16S Sequencing of the Mudwatt



The Mudwatt is a commercially available microbial fuel cell designed for educational purposes. Soil from all sources contains many microbes, and the anaerobic metabolism of bacteria in the bottom of the Mudwatt generates excess electrons.  The Mudwatt contains a cathode and anode which uses these electrons to generate an electrical current; an LED at the top of the Mudwatt can be powered using the electricity generated by these bacteria.

A series of custom Mudwatts assembled by one of our colleagues (Pete Soper) is shown below.

The electrical output (in millivolts) of these 6 Mudwatts is being followed over time and a recent time lapse is shown below. Clearly one of these (#4) is outperforming the others.

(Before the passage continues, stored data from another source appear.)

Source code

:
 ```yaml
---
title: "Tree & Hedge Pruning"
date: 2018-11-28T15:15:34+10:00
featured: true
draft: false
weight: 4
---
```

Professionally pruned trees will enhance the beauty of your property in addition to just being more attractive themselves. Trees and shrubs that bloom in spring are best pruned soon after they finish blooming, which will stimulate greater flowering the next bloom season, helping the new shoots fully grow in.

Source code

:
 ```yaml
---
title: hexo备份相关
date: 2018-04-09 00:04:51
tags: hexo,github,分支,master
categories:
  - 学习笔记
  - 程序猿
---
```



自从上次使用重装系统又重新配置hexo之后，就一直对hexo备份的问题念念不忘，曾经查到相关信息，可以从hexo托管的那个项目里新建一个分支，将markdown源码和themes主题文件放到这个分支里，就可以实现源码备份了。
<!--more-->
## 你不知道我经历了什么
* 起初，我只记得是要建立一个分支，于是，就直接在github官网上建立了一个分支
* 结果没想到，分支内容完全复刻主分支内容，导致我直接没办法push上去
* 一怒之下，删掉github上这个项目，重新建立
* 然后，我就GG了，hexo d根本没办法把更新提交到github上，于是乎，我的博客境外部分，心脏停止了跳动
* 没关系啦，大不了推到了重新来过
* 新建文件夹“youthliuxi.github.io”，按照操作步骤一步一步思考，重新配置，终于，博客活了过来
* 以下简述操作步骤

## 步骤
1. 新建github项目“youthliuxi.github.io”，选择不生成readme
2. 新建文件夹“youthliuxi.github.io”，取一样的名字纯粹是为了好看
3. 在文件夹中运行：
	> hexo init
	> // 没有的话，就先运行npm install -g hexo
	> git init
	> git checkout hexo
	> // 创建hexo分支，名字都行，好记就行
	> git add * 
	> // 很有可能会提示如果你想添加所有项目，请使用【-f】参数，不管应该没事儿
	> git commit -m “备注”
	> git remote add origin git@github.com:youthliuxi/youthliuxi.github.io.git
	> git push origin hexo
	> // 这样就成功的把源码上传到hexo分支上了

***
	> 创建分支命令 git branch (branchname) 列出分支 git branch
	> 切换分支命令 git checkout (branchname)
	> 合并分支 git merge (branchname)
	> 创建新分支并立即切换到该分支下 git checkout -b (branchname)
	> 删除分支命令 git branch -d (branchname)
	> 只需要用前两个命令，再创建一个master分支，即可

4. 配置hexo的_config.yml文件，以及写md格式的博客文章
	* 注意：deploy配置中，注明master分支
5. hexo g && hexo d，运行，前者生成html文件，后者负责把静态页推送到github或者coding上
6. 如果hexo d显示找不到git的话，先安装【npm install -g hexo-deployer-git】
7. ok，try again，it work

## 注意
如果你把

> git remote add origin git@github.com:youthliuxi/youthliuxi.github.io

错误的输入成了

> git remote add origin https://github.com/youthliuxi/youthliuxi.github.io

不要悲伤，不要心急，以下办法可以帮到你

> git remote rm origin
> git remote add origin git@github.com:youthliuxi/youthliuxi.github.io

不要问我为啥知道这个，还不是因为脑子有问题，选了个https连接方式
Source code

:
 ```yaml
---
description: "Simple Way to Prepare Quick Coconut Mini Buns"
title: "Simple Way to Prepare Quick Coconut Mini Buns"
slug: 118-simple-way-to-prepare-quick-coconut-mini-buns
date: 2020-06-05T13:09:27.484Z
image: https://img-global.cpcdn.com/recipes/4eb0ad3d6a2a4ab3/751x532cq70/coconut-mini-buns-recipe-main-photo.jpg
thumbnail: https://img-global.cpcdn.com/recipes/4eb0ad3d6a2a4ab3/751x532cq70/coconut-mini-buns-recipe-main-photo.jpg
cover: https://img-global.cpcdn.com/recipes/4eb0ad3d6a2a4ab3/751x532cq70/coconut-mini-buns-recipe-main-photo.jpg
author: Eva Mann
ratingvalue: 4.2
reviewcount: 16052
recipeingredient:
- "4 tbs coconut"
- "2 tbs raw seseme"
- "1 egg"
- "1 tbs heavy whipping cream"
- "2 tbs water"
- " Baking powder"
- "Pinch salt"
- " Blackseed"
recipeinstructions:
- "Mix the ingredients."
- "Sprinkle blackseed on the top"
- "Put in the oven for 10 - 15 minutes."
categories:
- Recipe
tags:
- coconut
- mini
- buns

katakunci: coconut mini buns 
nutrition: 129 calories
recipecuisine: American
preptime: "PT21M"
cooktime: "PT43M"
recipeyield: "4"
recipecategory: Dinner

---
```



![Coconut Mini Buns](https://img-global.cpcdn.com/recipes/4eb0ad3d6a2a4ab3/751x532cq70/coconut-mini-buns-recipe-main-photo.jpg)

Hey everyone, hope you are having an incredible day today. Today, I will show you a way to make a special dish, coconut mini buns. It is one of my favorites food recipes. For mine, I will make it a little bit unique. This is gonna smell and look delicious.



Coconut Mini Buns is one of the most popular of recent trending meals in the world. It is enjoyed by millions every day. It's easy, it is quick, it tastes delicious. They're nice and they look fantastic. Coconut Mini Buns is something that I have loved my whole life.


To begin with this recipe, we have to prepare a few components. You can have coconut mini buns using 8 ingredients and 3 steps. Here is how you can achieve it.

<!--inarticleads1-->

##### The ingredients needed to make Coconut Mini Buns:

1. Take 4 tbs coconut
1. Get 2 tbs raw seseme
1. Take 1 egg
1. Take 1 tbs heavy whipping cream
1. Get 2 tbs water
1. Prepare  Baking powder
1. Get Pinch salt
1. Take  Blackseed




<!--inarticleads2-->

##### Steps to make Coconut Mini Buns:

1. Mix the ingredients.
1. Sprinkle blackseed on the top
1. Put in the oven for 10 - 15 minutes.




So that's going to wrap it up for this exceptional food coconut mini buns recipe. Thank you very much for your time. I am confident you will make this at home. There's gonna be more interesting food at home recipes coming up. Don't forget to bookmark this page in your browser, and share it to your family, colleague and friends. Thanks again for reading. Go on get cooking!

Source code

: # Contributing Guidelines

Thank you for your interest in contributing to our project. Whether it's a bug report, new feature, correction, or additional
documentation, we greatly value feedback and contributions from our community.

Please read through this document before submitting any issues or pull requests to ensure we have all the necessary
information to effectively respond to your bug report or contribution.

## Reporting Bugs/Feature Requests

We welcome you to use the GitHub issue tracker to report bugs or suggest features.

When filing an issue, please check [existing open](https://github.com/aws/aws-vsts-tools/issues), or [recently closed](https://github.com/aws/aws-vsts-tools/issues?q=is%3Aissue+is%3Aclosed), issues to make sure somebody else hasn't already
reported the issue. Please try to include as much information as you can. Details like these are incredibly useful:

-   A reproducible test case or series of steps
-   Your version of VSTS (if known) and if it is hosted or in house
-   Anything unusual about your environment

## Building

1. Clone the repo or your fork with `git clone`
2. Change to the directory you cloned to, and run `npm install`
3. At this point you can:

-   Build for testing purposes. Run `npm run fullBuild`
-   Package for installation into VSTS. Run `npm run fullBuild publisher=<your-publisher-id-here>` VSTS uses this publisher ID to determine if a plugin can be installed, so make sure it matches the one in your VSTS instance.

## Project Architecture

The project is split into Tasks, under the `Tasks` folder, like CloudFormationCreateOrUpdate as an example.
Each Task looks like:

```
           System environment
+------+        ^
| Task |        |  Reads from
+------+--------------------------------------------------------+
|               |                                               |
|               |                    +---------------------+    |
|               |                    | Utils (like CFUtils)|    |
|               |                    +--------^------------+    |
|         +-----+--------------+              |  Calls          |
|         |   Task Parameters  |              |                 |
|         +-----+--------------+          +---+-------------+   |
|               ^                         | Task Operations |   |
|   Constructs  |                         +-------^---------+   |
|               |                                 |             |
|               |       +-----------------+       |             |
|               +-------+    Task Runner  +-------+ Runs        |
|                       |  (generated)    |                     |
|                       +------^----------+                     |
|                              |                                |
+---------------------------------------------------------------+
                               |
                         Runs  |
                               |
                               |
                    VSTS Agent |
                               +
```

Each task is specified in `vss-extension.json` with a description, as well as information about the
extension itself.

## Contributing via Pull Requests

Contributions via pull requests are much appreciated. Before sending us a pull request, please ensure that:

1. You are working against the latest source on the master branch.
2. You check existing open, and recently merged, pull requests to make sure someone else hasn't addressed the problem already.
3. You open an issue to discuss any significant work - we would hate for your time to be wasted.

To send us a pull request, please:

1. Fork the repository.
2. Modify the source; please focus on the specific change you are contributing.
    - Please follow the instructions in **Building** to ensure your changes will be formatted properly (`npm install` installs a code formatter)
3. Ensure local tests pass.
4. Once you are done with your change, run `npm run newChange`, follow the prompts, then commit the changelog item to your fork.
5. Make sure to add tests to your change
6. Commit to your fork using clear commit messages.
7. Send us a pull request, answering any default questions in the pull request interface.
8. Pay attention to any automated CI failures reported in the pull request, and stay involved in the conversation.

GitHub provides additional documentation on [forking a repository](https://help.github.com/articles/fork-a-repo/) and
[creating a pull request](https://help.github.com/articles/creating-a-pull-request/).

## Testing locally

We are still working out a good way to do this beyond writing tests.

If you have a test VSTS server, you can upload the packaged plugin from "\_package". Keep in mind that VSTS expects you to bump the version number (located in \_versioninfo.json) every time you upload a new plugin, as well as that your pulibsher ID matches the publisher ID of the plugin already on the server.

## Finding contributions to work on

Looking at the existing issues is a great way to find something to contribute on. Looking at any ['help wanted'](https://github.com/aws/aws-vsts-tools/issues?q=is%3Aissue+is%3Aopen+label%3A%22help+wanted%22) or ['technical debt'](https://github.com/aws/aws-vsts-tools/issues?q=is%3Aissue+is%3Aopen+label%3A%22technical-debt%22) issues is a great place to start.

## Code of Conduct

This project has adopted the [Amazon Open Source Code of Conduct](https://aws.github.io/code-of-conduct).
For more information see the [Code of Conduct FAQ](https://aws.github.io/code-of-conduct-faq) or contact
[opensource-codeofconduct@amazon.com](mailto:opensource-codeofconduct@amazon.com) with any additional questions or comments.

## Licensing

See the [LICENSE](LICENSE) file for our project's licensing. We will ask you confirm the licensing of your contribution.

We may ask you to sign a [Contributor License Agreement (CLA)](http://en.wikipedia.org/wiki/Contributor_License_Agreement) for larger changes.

One of our recent projects is the 16S sequencing of Mudwatts. This will allow us to determine the microbial composition of the various Mudwatts that we have been running, including, hopefully, the identification of candidate electrogenic bacterial species that may be powering the Mudwatt.


The 16S ribosomal RNA (16S rRNA) is a part of the ribosome. Ribosomes are composed of both RNA and protein subunits. Ribosomes translate mRNA into proteins are present in all living organisms and very well conserved. Eubacteria and Archaea contain a 16S rRNA while Eukaryotes contain a slightly larger 18S rRNA; both have an conserved function in the structural organization of the ribosome. More detail can be found here.


The 16S rRNA is an approximately 1500 base pair sequence with both conserved and variable regions.





The conserved regions are well conserved among diverse bacterial species while the variable regions are more species-specific and can act as a barcode to identify bacteria (both eubacteria and archaea) at either the genus or species level. The commonly used technique is to use PCR primers based in common regions to amplify across one or more variable regions (V3 and V4 in the diagram below) and then sequence across the variable regions. If sequenced deeply enough with Illumina technology, a high quality measure of species diversity, and a quantitation of abundance can be derived. A good example of such a soil microbiome analysis can be found here.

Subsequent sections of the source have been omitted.